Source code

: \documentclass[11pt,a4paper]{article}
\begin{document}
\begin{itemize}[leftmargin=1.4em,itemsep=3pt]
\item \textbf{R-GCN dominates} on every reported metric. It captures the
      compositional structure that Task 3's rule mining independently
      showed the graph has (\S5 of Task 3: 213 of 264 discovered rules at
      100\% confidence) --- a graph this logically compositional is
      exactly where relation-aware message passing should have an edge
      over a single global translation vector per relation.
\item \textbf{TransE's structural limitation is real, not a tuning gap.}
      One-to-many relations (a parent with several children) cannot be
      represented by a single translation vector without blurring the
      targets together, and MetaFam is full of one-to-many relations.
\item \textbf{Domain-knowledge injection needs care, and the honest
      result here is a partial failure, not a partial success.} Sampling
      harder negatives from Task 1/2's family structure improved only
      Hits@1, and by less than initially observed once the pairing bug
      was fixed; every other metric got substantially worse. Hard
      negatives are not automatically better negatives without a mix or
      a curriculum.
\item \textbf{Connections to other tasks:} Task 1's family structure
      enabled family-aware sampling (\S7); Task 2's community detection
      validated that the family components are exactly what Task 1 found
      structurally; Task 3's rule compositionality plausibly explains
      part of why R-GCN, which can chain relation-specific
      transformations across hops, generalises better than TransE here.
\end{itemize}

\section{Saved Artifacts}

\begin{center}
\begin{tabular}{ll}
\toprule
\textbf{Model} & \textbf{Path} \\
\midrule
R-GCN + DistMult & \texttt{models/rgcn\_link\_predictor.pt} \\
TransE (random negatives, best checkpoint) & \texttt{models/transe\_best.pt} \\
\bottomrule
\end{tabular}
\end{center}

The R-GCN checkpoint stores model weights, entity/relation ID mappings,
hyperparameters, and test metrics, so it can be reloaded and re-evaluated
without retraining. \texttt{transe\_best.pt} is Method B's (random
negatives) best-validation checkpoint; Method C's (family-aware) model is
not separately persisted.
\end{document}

- _What is needed_
What you return must match, line for line, the data from the line containing "negatives are not" to its end, both ends included.

- _Response to this task_
      negatives are not automatically better negatives without a mix or
      a curriculum.
\item \textbf{Connections to other tasks:} Task 1's family structure
      enabled family-aware sampling (\S7); Task 2's community detection
      validated that the family components are exactly what Task 1 found
      structurally; Task 3's rule compositionality plausibly explains
      part of why R-GCN, which can chain relation-specific
      transformations across hops, generalises better than TransE here.
\end{itemize}

\section{Saved Artifacts}

\begin{center}
\begin{tabular}{ll}
\toprule
\textbf{Model} & \textbf{Path} \\
\midrule
R-GCN + DistMult & \texttt{models/rgcn\_link\_predictor.pt} \\
TransE (random negatives, best checkpoint) & \texttt{models/transe\_best.pt} \\
\bottomrule
\end{tabular}
\end{center}

The R-GCN checkpoint stores model weights, entity/relation ID mappings,
hyperparameters, and test metrics, so it can be reloaded and re-evaluated
without retraining. \texttt{transe\_best.pt} is Method B's (random
negatives) best-validation checkpoint; Method C's (family-aware) model is
not separately persisted.
\end{document}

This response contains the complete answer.